Although this case study is focused on the solution for British postal addresses, the same process and techniques can be applied for virtually all countries’ addressing systems. The specific industry of a customer presented here also does not limit our engineering teams. They can provide a reliable, efficient and user-friendly method of address management to optimise delivery costs and times for companies working on logistics, e-commerce, customer engagement and many other aspects of modern business.
Our customer is a global retailer serving more than one million online grocery orders per week. The huge scale of operations requires the best industry standards.
With roughly tens of thousands of new users daily, it is important to keep the registration process frictionless. The most arduous and error-prone part of that process is the typing of a delivery address. Technically, this problem occurs in every company that processes a lot of address data – e.g. Retailer, Logistics, Freight Forwarding etc.
We helped our client design and build the solution which makes the operation fast, intuitive and simple.
For the big global retailer, a company that is well known for offering home grocery delivery, precise information about customer address is vital. An address containing typos or missing important information may extend time in which the deliverer reaches the purchaser or even make the whole order impossible to fulfil. Of course, such situations in this competitive market bring additional costs and decrease customer’s satisfaction. Every minute of delivery delay scales up to large company-wide expenses.Precise knowledge about order destinations has to be considered as a part of the strategy of being ahead of the competition. This is why the global retailer acquires a collection of currently existing mailing addresses from a third party company.
When customers are registering a new account or placing an order, they are encouraged to pick an address from a list of official postal addresses. This makes sure that delivery details are of good quality and can be assigned with approximate geocoordinates. The existing registration page asked users to provide a postcode and then select a matching address from the dropdown list. If the correct address was not present on the list it could be entered manually with mailing details form.
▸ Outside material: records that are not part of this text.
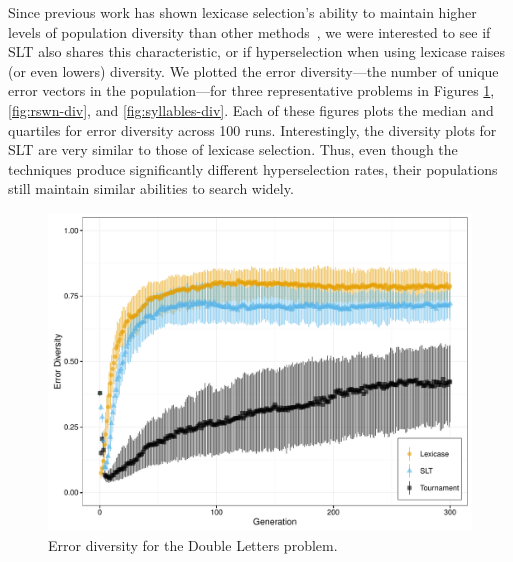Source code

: \documentclass{sig-alternate}
\begin{document}
Since previous work has shown lexicase selection's ability to maintain higher levels of population diversity than other methods~\cite{Helmuth:2015:GPTP}, we were interested to see if SLT also shares this characteristic, or if hyperselection when using lexicase raises (or even lowers) diversity. We plotted the error diversity---the number of unique error vectors in the population---for three representative problems in Figures \ref{fig:dl-div}, \ref{fig:rswn-div}, and \ref{fig:syllables-div}. Each of these figures plots the median and quartiles for error diversity across 100 runs. Interestingly, the diversity plots for SLT are very similar to those of lexicase selection. Thus, even though the techniques produce significantly different hyperselection rates, their populations still maintain similar abilities to search widely.

\begin{figure}[t] %
\centering
\includegraphics[width=\linewidth]{double-letters-div.pdf}
\caption{Error diversity for the Double Letters problem.}
\label{fig:dl-div}
\end{figure}
\end{document}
This seemed to be a sensible approach. People in general know their postcodes and postcodes in most countries cover rather small areas. The dropdown list was not expected to contain more than 30 elements. However, after implementing this solution some edge cases emerged. Purchasing more precise dataset from the third party company caused some postcodes to include hundreds or even thousands of addresses. It was forcing the user to scroll over neverending list or to provide an address via form increasing the share of potentially imprecise manually typed addresses. Statistics showed that around 4000 users were registering with manual addresses per day. In most of such cases a proper address was present on the dropdown, but due to the large number of addresses on the list finding it was difficult for users. Instead, many users prefered to enter a manual address with form. It is worth emphasizing that such manually typed addresses do not guarantee precision and correctness and may bring additional cost and delay during order delivery.
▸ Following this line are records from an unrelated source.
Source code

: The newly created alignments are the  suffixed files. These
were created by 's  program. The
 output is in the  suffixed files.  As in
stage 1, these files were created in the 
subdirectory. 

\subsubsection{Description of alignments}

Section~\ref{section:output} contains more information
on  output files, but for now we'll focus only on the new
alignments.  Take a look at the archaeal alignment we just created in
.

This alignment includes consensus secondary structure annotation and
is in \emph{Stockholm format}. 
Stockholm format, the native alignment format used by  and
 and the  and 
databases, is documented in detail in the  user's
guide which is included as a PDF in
Our goal was to prepare an interactive, user-friendly tool for entering users’ postal addresses. We decided to replace two-step postcode-address selection with a single text input field providing the search-as-you-type experience. Users will be able to search by any meaningful parts of address: postcode, street, town or even company and building name. Matching addresses will be returned as soon as the user starts to type. The result set will be constantly adjusted as the user provides more details in the query. Although such change appears to be very simple from the website perspective the underlying mechanisms introduced multiple engineering challenges. New address finder needs to be capable of handling tens of thousands of new user registrations per day. Searching for a single address can trigger multiple requests resulting in hundreds of thousands queries to the application every day. Around 10% of registrations resulted in the creation of new manually typed addresses, either because of address missing or difficult to find – this was an indicator we definitely wanted to lower.
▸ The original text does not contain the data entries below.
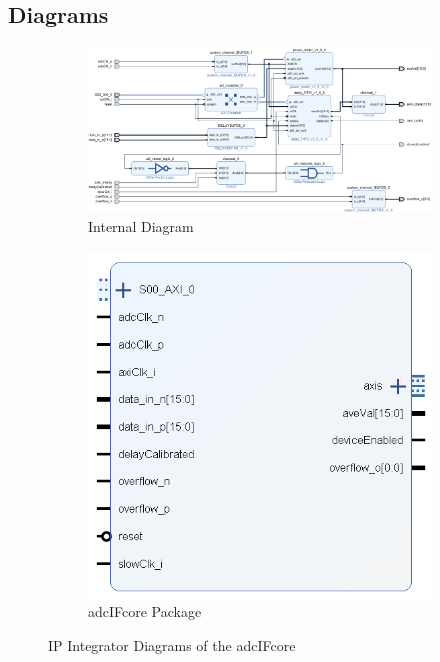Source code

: \documentclass[11pt]{article}
\begin{document}
\subsection{Diagrams}
\begin{figure}[H]
	\centering
	\begin{subfigure}[b]{\linewidth}
		\includegraphics[width=\linewidth]{images/adc_IF_core_internal}
		\caption{Internal Diagram}
	\end{subfigure}
	\begin{subfigure}[b]{0.4\linewidth}
		\includegraphics[width=\linewidth]{images/adc_IF_core}
		\caption{adc\textunderscore IF\textunderscore core Package}
	\end{subfigure}
	\caption{IP Integrator Diagrams of the adc\textunderscore IF\textunderscore core}
\end{figure}
\end{document}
Understanding the requirements
We were supposed to start our work with an address finder for the United Kingdom. This densely populated European country has over 30 million postal addresses. Rapid filtering over such a dataset every time the user types a few more letters is a really demanding task. The other difficulty was the structure of the British address. Addresses in the UK can contain even 7 address lines consisting of not only thoroughfare with a number but also a business park name, building name, or additional dependent street or sub-locality.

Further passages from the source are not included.